(What is being asked) Go through the listing and copy each line that has the string "subsection" in it.

Data shown: Begin

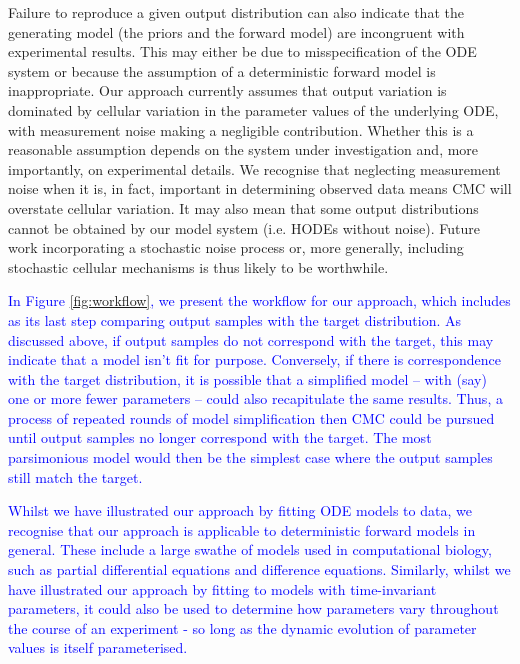 Failure to reproduce a given output distribution can also indicate that the generating model (the priors and the forward model) are incongruent with experimental results. This may either be due to misspecification of the ODE system or because the assumption of a deterministic forward model is inappropriate. Our approach currently assumes that output variation is dominated by cellular variation in the parameter values of the underlying ODE, with measurement noise making a negligible contribution. Whether this is a reasonable assumption depends on the system under investigation and, more importantly, on experimental details. We recognise that neglecting measurement noise when it is, in fact, important in determining observed data means CMC will overstate cellular variation. It may also mean that some output distributions cannot be obtained by our model system (i.e. HODEs without noise). Future work incorporating a stochastic noise process or, more generally, including stochastic cellular mechanisms is thus likely to be worthwhile.

\textcolor{blue}{In Figure \ref{fig:workflow}, we present the workflow for our approach, which includes as its last step comparing output samples with the target distribution. As discussed above, if output samples do not correspond with the target, this may indicate that a model isn't fit for purpose. Conversely, if there is correspondence with the target distribution, it is possible that a simplified model -- with (say) one or more fewer parameters -- could also recapitulate the same results. Thus, a process of repeated rounds of model simplification then CMC could be pursued until output samples no longer correspond with the target. The most parsimonious model would then be the simplest case where the output samples still match the target.}

\textcolor{blue}{Whilst we have illustrated our approach by fitting ODE models to data, we recognise that our approach is applicable to deterministic forward models in general. These include a large swathe of models used in computational biology, such as partial differential equations and difference equations. Similarly, whilst we have illustrated our approach by fitting to models with time-invariant parameters, it could also be used to determine how parameters vary throughout the course of an experiment - so long as the dynamic evolution of parameter values is itself parameterised.}

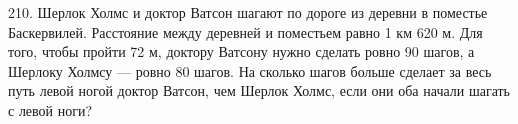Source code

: 210. Шерлок Холмс и доктор Ватсон шагают по дороге из деревни в поместье Баскервилей. Расстояние между деревней и поместьем равно 1 км 620 м. Для того, чтобы пройти 72 м, доктору Ватсону нужно сделать ровно 90 шагов, а Шерлоку Холмсу --- ровно 80 шагов. На сколько шагов больше сделает за весь путь левой ногой доктор Ватсон, чем Шерлок Холмс, если они оба начали шагать с левой ноги?\\
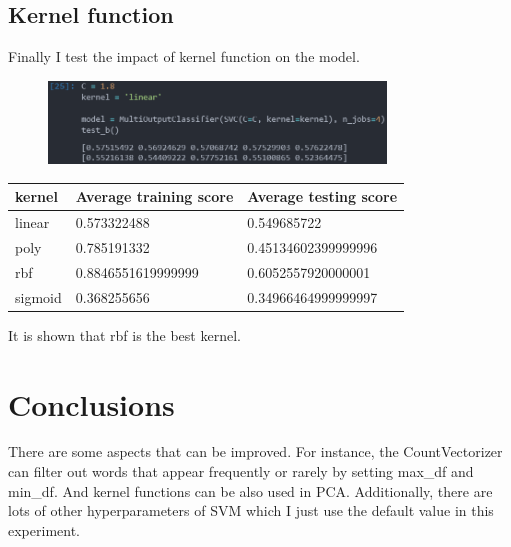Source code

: \documentclass[UTF8, a4paper, 11pt]{article}
\begin{document}
\subsection{Kernel function}
Finally I test the impact of kernel function on the model.
\begin{figure}[H]
    \centering
    \includegraphics[width=0.8\textwidth]{kernel.png}
\end{figure}
\begin{table}[H]
    \center
\begin{tabular}{|l|l|l|}
\hline
kernel  & Average training score & Average testing score \\ \hline
linear  & 0.573322488            & 0.549685722           \\ \hline
poly    & 0.785191332            & 0.45134602399999996   \\ \hline
rbf     & 0.8846551619999999     & 0.6052557920000001    \\ \hline
sigmoid & 0.368255656            & 0.34966464999999997   \\ \hline
\end{tabular}
\end{table}
It is shown that rbf is the best kernel.
\section{Conclusions}
There are some aspects that can be improved.
For instance, the CountVectorizer can filter out words that appear frequently or rarely by setting max\_df and min\_df.
And kernel functions can be also used in PCA.
Additionally, there are lots of other hyperparameters of SVM which I just use the default value in this experiment.
%
%
\end{document}
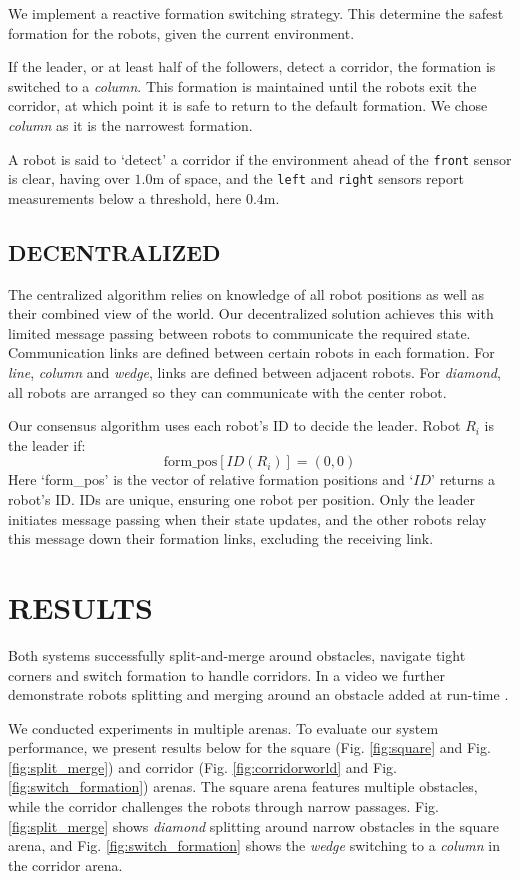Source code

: \documentclass[letterpaper, 10 pt, conference]{ieeeconf}  %
\begin{document}
We implement a reactive formation switching strategy. This determine the safest formation for the robots, given the current environment.

If the leader, or at least half of the followers, detect a corridor, the formation is switched to a \textit{column}. This formation is maintained until the robots exit the corridor, at which point it is safe to return to the default formation. We chose \textit{column} as it is the narrowest formation.

A robot is said to `detect' a corridor if the environment ahead of the \texttt{front} sensor is clear, having over $1.0$m of space, and the \texttt{left} and \texttt{right} sensors report measurements below a threshold, here $0.4$m.

\subsection{DECENTRALIZED}

The centralized algorithm relies on knowledge of all robot positions as well as their combined view of the world. Our decentralized solution achieves this with limited message passing between robots to communicate the required state. Communication links are defined between certain robots in each formation. For \textit{line}, \textit{column} and \textit{wedge}, links are defined between adjacent robots. For \textit{diamond}, all robots are arranged so they can communicate with the center robot.

Our consensus algorithm uses each robot's ID to decide the leader. Robot $R_i$ is the leader if:
\[\text{form\_pos}[ID(R_i)] = (0,0)\]
Here `form\_pos' is the vector of relative formation positions and `$ID$' returns a robot's ID. IDs are unique, ensuring one robot per position. Only the leader initiates message passing when their state updates, and the other robots relay this message down their formation links, excluding the receiving link.

\section{RESULTS}

Both systems successfully split-and-merge around obstacles, navigate tight corners and switch formation to handle corridors. In a video we further demonstrate robots splitting and merging around an obstacle added at run-time \cite{repository}. 

We conducted experiments in multiple arenas. To evaluate our system performance, we present results below for the square (Fig. \ref{fig:square} and Fig. \ref{fig:split_merge}) and corridor (Fig. \ref{fig:corridorworld} and Fig. \ref{fig:switch_formation}) arenas. The square arena features multiple obstacles, while the corridor challenges the robots through narrow passages. Fig. \ref{fig:split_merge} shows \textit{diamond} splitting around narrow obstacles in the square arena, and Fig. \ref{fig:switch_formation} shows the \textit{wedge} switching to a \textit{column} in the corridor arena.
\end{document}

Data shown: End

(Answer)
\subsection{Kernel function}
\subsection{DECENTRALIZED}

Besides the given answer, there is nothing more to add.